Ballard Sprouts grows over 15,000 plants this Spring for Seattle Giving Gardens
The Ballard Sprouts Greenhouse project is part of the Seattle Giving Garden Network. In January 2018 the project linked up with Sustainable Ballard as a way of letting the community know what is going on and how people can contribute. The project is winding down for the year and will commence again in January 2019. Volunteer opportunities will be available at that time.
In the greenhouse we start the plants from seed and donate the seedlings to the Seattle Giving Gardeners who grow, tend, and harvest the food then donate it to the Food Banks.
This year we started seed planting in mid-February. By mid-March we were transplanting the seedlings, five per pot. Then we fertilize and harden off the plants. By early April we had Pac Choi, kale, collards, chard and lettuce ready. Between April 6th and 8th the Giving Gardeners came by and picked up a total of 9000 plants.
We made a 2nd distribution of over 4500 of these greens in early May. Meanwhile we planted, transplanted and cared for over 1500 tomato plants. As the weather warmed up the tomatoes were hardened off and ready for pickup starting May 18. Over 900 plants were picked up with another 450 distributed directly to giving gardens or Food Banks.

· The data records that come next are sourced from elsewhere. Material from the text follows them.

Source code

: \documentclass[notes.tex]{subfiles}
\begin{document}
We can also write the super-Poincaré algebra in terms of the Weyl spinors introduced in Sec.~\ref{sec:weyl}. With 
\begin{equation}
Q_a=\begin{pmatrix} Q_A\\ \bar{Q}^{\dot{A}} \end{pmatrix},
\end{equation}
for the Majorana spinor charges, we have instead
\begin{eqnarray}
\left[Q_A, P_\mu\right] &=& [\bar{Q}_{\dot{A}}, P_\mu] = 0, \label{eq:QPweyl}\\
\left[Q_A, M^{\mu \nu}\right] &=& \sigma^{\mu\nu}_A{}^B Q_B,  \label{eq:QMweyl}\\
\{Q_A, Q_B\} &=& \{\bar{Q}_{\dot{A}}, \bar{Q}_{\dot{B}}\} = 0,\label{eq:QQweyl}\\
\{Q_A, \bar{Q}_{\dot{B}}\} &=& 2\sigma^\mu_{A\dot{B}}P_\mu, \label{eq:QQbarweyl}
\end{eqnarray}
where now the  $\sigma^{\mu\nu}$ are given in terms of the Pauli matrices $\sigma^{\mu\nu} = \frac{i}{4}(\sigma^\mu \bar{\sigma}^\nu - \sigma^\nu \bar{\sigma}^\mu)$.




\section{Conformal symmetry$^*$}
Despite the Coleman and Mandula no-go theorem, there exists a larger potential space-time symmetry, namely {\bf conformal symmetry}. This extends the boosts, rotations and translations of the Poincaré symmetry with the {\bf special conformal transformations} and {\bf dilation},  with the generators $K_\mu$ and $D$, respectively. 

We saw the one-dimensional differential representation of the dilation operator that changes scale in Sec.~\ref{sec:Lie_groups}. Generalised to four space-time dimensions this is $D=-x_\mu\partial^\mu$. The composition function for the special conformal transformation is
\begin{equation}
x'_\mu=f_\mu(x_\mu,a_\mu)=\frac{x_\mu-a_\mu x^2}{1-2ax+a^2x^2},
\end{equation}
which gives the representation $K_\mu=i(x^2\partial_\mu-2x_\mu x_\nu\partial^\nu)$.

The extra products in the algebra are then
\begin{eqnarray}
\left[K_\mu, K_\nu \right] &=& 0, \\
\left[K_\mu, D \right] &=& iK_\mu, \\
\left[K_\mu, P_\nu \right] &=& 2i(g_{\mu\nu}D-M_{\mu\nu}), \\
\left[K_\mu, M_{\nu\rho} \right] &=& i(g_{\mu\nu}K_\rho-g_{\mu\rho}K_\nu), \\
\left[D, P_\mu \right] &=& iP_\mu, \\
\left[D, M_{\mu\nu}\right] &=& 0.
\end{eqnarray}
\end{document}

Here is a comment from one of our volunteers who delivered plants, including some feedback she received:
“I took the giving garden their tomato starts yesterday afternoon — 108 plants for their very large beds — of the rainbow blends, cherry tomatoes, and San Marzano Romas: they were SO excited, and planting them into the beds tomorrow after work! I took a couple more carloads of the San Marzanos, bush beefsteak, cherry tomatoes, and pots of eggplant, and spicy peppers (as I have always done) to South Park Regina House food bank — where we gave away the first of them today. The little old ladies were already discussing how they planned to get their 2 pots ready to transplant and Saturday clients had dropped by to ask when and if there would be sprouts this year. One little old woman (a refugee from the cold war communist Russia regime) will not talk with others in line: but sidles over to me when the others have left to look over the remaining plants and to pick out a few. The children are curious and excited; their school teachers often have done a module on growing plants so they’re feeling confident about the adventure. And one of the gentlemen informed me that he saved his seeds from the tomatoes that grew from the heirloom starts we gave him LAST year and has sprouts that he is sharing with his neighbors. This story touches my heart in part because it is so important to each of us as members of the community to be able to give something back! (He decided to take pepper plants this year, which are also heirlooms ….. )
We also donated eleven flats of the greens and three flats of the San Marzano Roma tomatoes directly to the Ballard Food Bank. Everyone has commented on how absolutely lovely the starts are.”